I'd say its just like having an architect to draw up designs for a house before the builders come in to build the house. The builders start from scratch to reproduce the drawings of the house into a real house, without the drawings they'd be a bit stuck. The reason behind a mock-up in Photoshop (or any other photo editor) is just to know exactly what you are creating before you begin. Just slicing the PSD, whilst very easy is very bad in terms of usability, accessibility, load times and SEO hence the reason a coder would recreate the PSD from scratch (using as few images as possible).
You make it sound like you can't get professional quality work from CSS - which is 100% completely false. webdesigner, You've hit the nail directly on the head.
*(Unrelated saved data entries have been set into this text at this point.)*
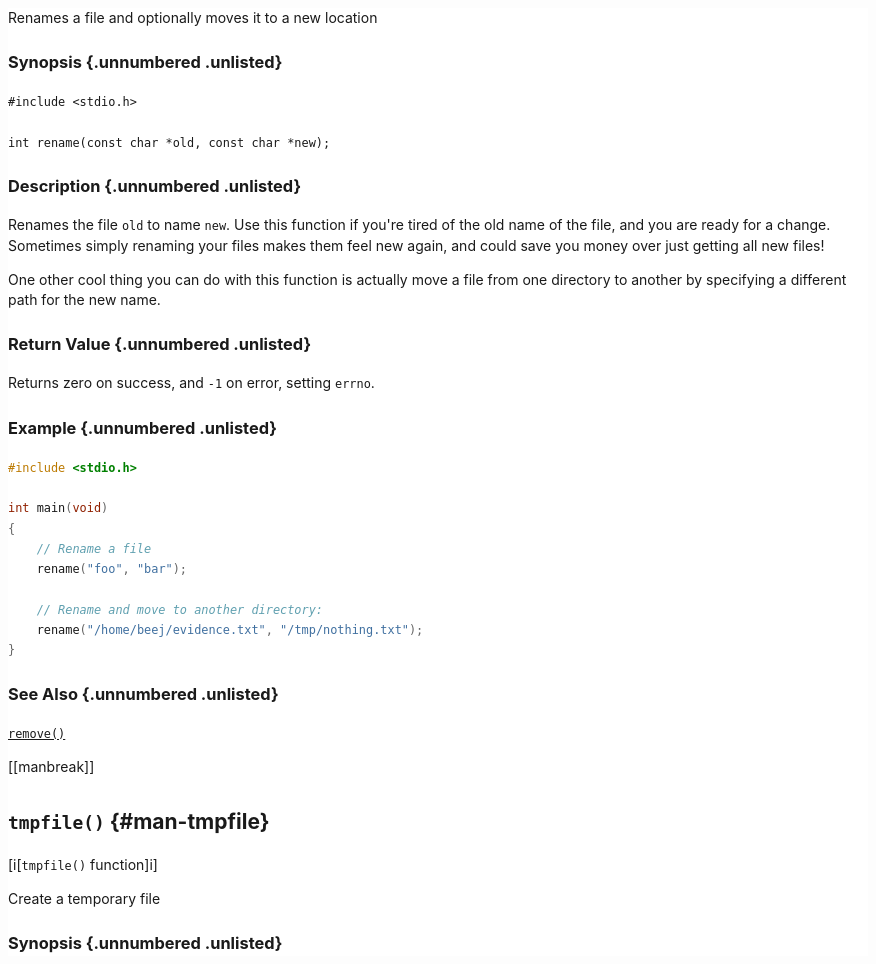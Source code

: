 Renames a file and optionally moves it to a new location

### Synopsis {.unnumbered .unlisted}

``` {.c}
#include <stdio.h>

int rename(const char *old, const char *new);
```

### Description {.unnumbered .unlisted}

Renames the file `old` to name `new`. Use this function if you're tired
of the old name of the file, and you are ready for a change. Sometimes
simply renaming your files makes them feel new again, and could save you
money over just getting all new files!

One other cool thing you can do with this function is actually move a
file from one directory to another by specifying a different path for
the new name.

### Return Value {.unnumbered .unlisted}

Returns zero on success, and `-1` on error, setting `errno`.

### Example {.unnumbered .unlisted}

``` {.c .numberLines}
#include <stdio.h>

int main(void)
{
    // Rename a file
    rename("foo", "bar");

    // Rename and move to another directory:
    rename("/home/beej/evidence.txt", "/tmp/nothing.txt");
}
```

### See Also {.unnumbered .unlisted}

[`remove()`](#man-remove)

[[manbreak]]

## `tmpfile()` {#man-tmpfile}

[i[`tmpfile()` function]i]

Create a temporary file

### Synopsis {.unnumbered .unlisted}
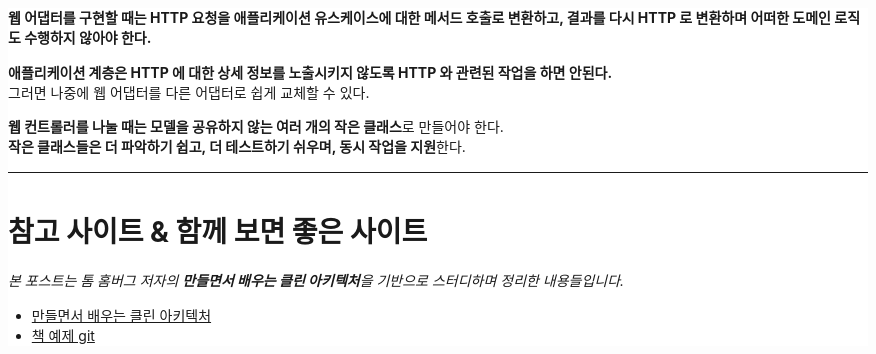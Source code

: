 **웹 어댑터를 구현할 때는 HTTP 요청을 애플리케이션 유스케이스에 대한 메서드 호출로 변환하고, 결과를 다시 HTTP 로 변환하며 어떠한 
도메인 로직도 수행하지 않아야 한다.**

**애플리케이션 계층은 HTTP 에 대한 상세 정보를 노출시키지 않도록 HTTP 와 관련된 작업을 하면 안된다.**  
그러면 나중에 웹 어댑터를 다른 어댑터로 쉽게 교체할 수 있다.

**웹 컨트롤러를 나눌 때는 모델을 공유하지 않는 여러 개의 작은 클래스**로 만들어야 한다.  
**작은 클래스들은 더 파악하기 쉽고, 더 테스트하기 쉬우며, 동시 작업을 지원**한다.

---

# 참고 사이트 & 함께 보면 좋은 사이트

*본 포스트는 톰 홈버그 저자의 **만들면서 배우는 클린 아키텍처**을 기반으로 스터디하며 정리한 내용들입니다.*

* [만들면서 배우는 클린 아키텍처](https://wikibook.co.kr/clean-architecture/)
* [책 예제 git](https://github.com/wikibook/clean-architecture)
Well said!
I dunno - to me a lot of times it seems more like having an artist paint a rendition of the house with no architectural knowledge... or a minimum of knowledge. Akin to taking someone who's biggest design was a 3 story home and letting them design a 1,776 foot tall building - then wondering why the whole thing isn't architecturally sound so you blow a ton more money bringing in an actual architect to fix it... followed by overrruns because the wrong type of concrete was poured so you have to rip it all out and start over, resulting in a building project that will take two decades to complete and end up costing the state of New York and federal government several trillion dollars when you can build a vegas casino inside a month for chump change. Not to draw a real world comparison, but you see that same mistake made over and over again it begins to grate. Though as one of the 'architects' always brought in to clean up the 'designers' mess, you want to keep designing in PSD go right ahead...
Graphic design is part of PhotoShop, turning that LAYOUT design into a working website is part of the css/xhtml coding process. You could anyway code your design automatically with ImageReady, but that would not become really a good job. Designer and coder are two different things, you took photoshop to design something and not to code it.